Amidst the U.S.-China trade war, China’s banking sector, the backbone of China’s economy, plays a key role in this battle. China’s banking sector, however, poses a puzzle to contemporary studies of state-owned banks (“SBs”). According to the property right theory, the mainstream SB theory, SBs are negative for the financial and economic development of an economy because it is susceptible to more serious agency problems, excessive political intervention, and conflict of interest between state regulators and state owners. That said, the economic success of China, whose banks are mostly owned and controlled by the Chinese party-state supports the development theory, a minority theory that highlights the development function of SBs in mobilizing domestic investible funds to support strategic industries.

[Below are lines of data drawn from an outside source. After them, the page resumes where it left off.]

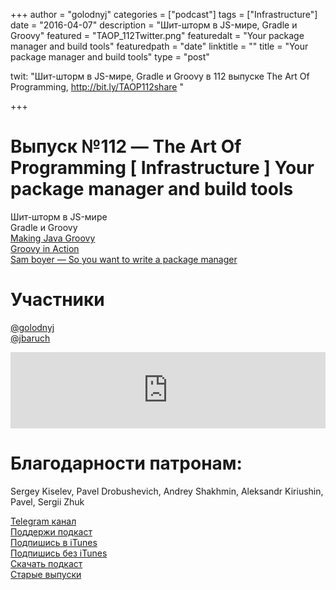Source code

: +++
author = "golodnyj"
categories = ["podcast"]
tags = ["Infrastructure"]
date = "2016-04-07"
description = "Шит-шторм в JS-мире, Gradle и Groovy"
featured = "TAOP_112Twitter.png"
featuredalt = "Your package manager and build tools"
featuredpath = "date"
linktitle = ""
title = "Your package manager and build tools"
type = "post"

twit: "Шит-шторм в JS-мире, Gradle и Groovy в 112 выпуске The Art Of Programming, http://bit.ly/TAOP112share "

+++
# Выпуск №112 — The Art Of Programming [ Infrastructure ] Your package manager and build tools

Шит-шторм в JS-мире  
Gradle и Groovy  
[Making Java Groovy](http://bit.ly/TAOP112mgj)  
[Groovy in Action](http://bit.ly/TAOP112gia)  
[Sam boyer — So you want to write a package manager](http://bit.ly/TAOP112pm)  

# Участники
[@golodnyj](https://twitter.com/golodnyj/)  
[@jbaruch](https://twitter.com/jbaruch/)  

<iframe title="Выпуск №112 — The Art Of Programming [ Infrastructure ] Your package manager and build tools" src="https://www.podbean.com/media/player/xx4se-5e3482?from=usersite&skin=1&share=1&fonts=Helvetica&auto=0&download=1&version=1" height="122" width="100%" style="border: none;" scrolling="no" data-name="pb-iframe-player"></iframe>

# Благодарности патронам: 
Sergey Kiselev, Pavel Drobushevich, Andrey Shakhmin, Aleksandr Kiriushin, Pavel, Sergii Zhuk  

[Telegram канал](http://bit.ly/taoplive)  
[Поддержи подкаст](http://bit.ly/TAOPpatron)  
[Подпишись в iTunes](http://bit.ly/TAOPiTunes)  
[Подпишись без iTunes](http://bit.ly/TAOPrss)   
[Скачать подкаст](http://bit.ly/TAOP112mp3)  
[Старые выпуски](http://bit.ly/oldtaop)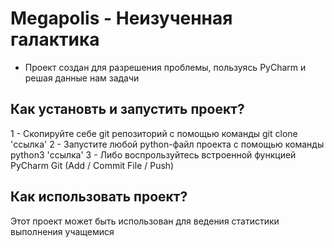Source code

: # Megapolis - Неизученная галактика 
- Проект создан для разрешения проблемы, пользуясь PyCharm и решая данные нам задачи
## Как установть и запустить проект?
1 - Cкопируйте себе git репозиторий с помощью команды git clone 'ссылка'
2 - Запустите любой python-файл проекта с помощью команды python3 'ссылка'
3 - Либо воспрользуйтесь встроенной функцией PyCharm Git (Add / Commit File / Push)
## Как использовать проект?
Этот проект может быть использован для ведения статистики выполнения учащемися 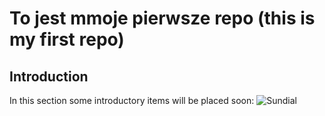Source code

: # To jest mmoje pierwsze repo (this is my first repo)

## Introduction

In this section some introductory items will be placed soon:
![Sundial]("./czas.png")
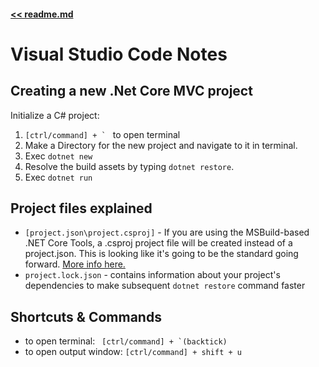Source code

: #### [<< readme.md](README.md) 
# Visual Studio Code Notes

## Creating a new .Net Core MVC project

Initialize a C# project:
1) ``[ctrl/command] + ` `` to open terminal
2) Make a Directory for the new project and navigate to it in terminal.  
3) Exec `dotnet new`
4) Resolve the build assets by typing `dotnet restore`. 
5) Exec `dotnet run`

## Project files explained
- `[project.json\project.csproj]` - If you are using the MSBuild-based .NET Core Tools, a .csproj project 
file will be created instead of a project.json. This is looking like it's going to be the standard going 
forward. [More info here.](https://blogs.msdn.microsoft.com/dotnet/2016/05/23/changes-to-project-json/)
- `project.lock.json` - contains information about your project's dependencies to make 
subsequent `dotnet restore` command faster

## Shortcuts & Commands
 
- to open terminal: `` [ctrl/command] + `(backtick)``
- to open output window: ` [ctrl/command] + shift + u ` 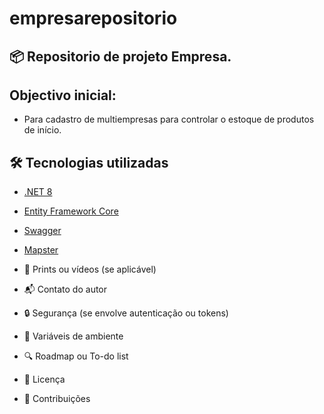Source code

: # empresarepositorio

## 📦 Repositorio de projeto Empresa.

## Objectivo inicial: 

- Para cadastro de multiempresas para controlar o estoque de produtos de início.

## 🛠️ Tecnologias utilizadas

- [.NET 8](https://dotnet.microsoft.com/)
- [Entity Framework Core](https://learn.microsoft.com/en-us/ef/core/)
- [Swagger](https://swagger.io/)
- [Mapster](https://github.com/MapsterMapper/Mapster)

- 📸 Prints ou vídeos (se aplicável)
- 📬 Contato do autor
- 🔒 Segurança (se envolve autenticação ou tokens)
- 🔧 Variáveis de ambiente
- 🔍 Roadmap ou To-do list
- 📑 Licença
- 🧩 Contribuições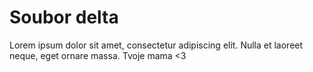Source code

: Soubor delta
============

Lorem ipsum dolor sit amet, consectetur adipiscing elit.
Nulla et laoreet neque, eget ornare massa.
Tvoje mama <3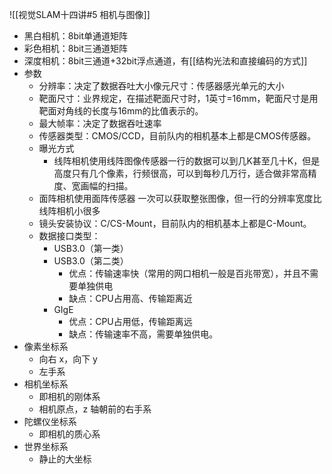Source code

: ![[视觉SLAM十四讲#5 相机与图像]]

- 黑白相机：8bit单通道矩阵
- 彩色相机：8bit三通道矩阵
- 深度相机：8bit三通道+32bit浮点通道，有[[结构光法和直接编码的方式]]
- 参数
	- 分辨率：决定了数据吞吐大小像元尺寸：传感器感光单元的大小
	- 靶面尺寸：业界规定，在描述靶面尺寸时，1英寸=16mm，靶面尺寸是用靶面对角线的长度与16mm的比值表示的。
	- 最大帧率：决定了数据吞吐速率
	- 传感器类型：CMOS/CCD，目前队内的相机基本上都是CMOS传感器。
	- 曝光方式
		- 线阵相机使用线阵图像传感器一行的数据可以到几K甚至几十K，但是高度只有几个像素，行频很高，可以到每秒几万行，适合做非常高精度、宽画幅的扫描。
	- 面阵相机使用面阵传感器 一次可以获取整张图像，但一行的分辨率宽度比线阵相机小很多
	- 镜头安装协议：C/CS-Mount，目前队内的相机基本上都是C-Mount。
	- 数据接口类型：
		- USB3.0（第一类）
		- USB3.0（第二类）
			- 优点：传输速率快（常用的网口相机一般是百兆带宽），并且不需要单独供电
			- 缺点：CPU占用高、传输距离近
		- GIgE
			- 优点：CPU占用低，传输距离远
			- 缺点：传输速率不高，需要单独供电。
- 像素坐标系
	- 向右 x，向下 y
	- 左手系
- 相机坐标系
	- 即相机的刚体系
	- 相机原点，z 轴朝前的右手系
- 陀螺仪坐标系
	- 即相机的质心系
- 世界坐标系
	- 静止的大坐标
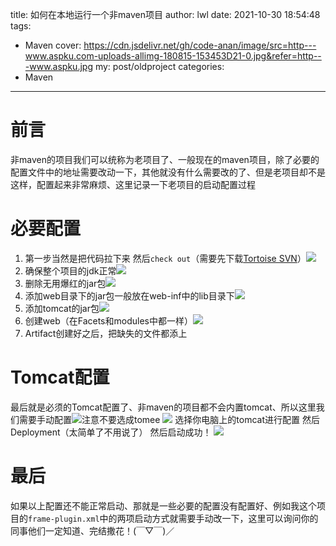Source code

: title: 如何在本地运行一个非maven项目
author: lwl
date: 2021-10-30 18:54:48
tags:
  - Maven
cover: https://cdn.jsdelivr.net/gh/code-anan/image/src=http---www.aspku.com-uploads-allimg-180815-153453D21-0.jpg&refer=http---www.aspku.jpg
my: post/oldproject
categories:
  - Maven
---
# 前言
非maven的项目我们可以统称为老项目了、一般现在的maven项目，除了必要的配置文件中的地址需要改动一下，其他就没有什么需要改的了、但是老项目却不是这样，配置起来非常麻烦、这里记录一下老项目的启动配置过程

# 必要配置
1. 第一步当然是把代码拉下来 然后`check out`（需要先下载[Tortoise SVN](https://osdn.net/projects/tortoisesvn)）![](https://cdn.jsdelivr.net/gh/code-anan/image/20211030185845.png)
2. 确保整个项目的jdk正常![](https://cdn.jsdelivr.net/gh/code-anan/image/20211030191611.png)
3. 删除无用爆红的jar包![](https://cdn.jsdelivr.net/gh/code-anan/image/20211030191708.png)
4. 添加web目录下的jar包一般放在web-inf中的lib目录下![](https://cdn.jsdelivr.net/gh/code-anan/image/20211030191911.png)
5. 添加tomcat的jar包![](https://cdn.jsdelivr.net/gh/code-anan/image/20211030192004.png)
6. 创建web（在Facets和modules中都一样）![](https://cdn.jsdelivr.net/gh/code-anan/image/20211030192240.png)
7. Artifact创建好之后，把缺失的文件都添上

# Tomcat配置
最后就是必须的Tomcat配置了、非maven的项目都不会内置tomcat、所以这里我们需要手动配置![](https://cdn.jsdelivr.net/gh/code-anan/image/20211030192540.png)注意不要选成tomee
![](https://cdn.jsdelivr.net/gh/code-anan/image/20211030192637.png)
选择你电脑上的tomcat进行配置
然后Deployment（太简单了不用说了）
然后启动成功！
![](https://cdn.jsdelivr.net/gh/code-anan/image/20211030193248.png)

# 最后
如果以上配置还不能正常启动、那就是一些必要的配置没有配置好、例如我这个项目的`frame-plugin.xml`中的两项启动方式就需要手动改一下，这里可以询问你的同事他们一定知道、完结撒花！(￣▽￣)／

To have a clearer understanding of China’s banking sector, I engage in the debate between the property right theory and the development theory by comparing the experience of four East Asian developmental states, Japan, South Korea, Taiwan, and Singapore. After comprehensively reviewing the banking evolution in these economies, I put forward a “relative theory” to account for SBs. I argue that the relative success and failure depends on the relative efficiency of the state sector vis-à-vis the private sector in promoting development. In the early stage of an economy’s development, the private sector might have collective action problems to come up with a coherent development policy for the economy; hence, the state sector is relatively better positioned in allocating the investible fund, and its ownership of banks thus promotes development. Nevertheless, as an economy develops and the corresponding institutions mature, the private sector might become relatively more efficient in allocating the investible fund, which demands the state to reduce its intervention in the banking sector. According to this relative theory, the success of China’s SBs in promoting economic development might not be sustainable. At some point, the Chinese party-state would need to readjust its role. That said, this does not necessarily lead to the privatization of SBs in China. As East Asia’s experience suggests, there may be a variety of ways for China to transition to a banking system that is less dominated by the party-state. The current trade war might offer this turning point as it evolves into a finance war.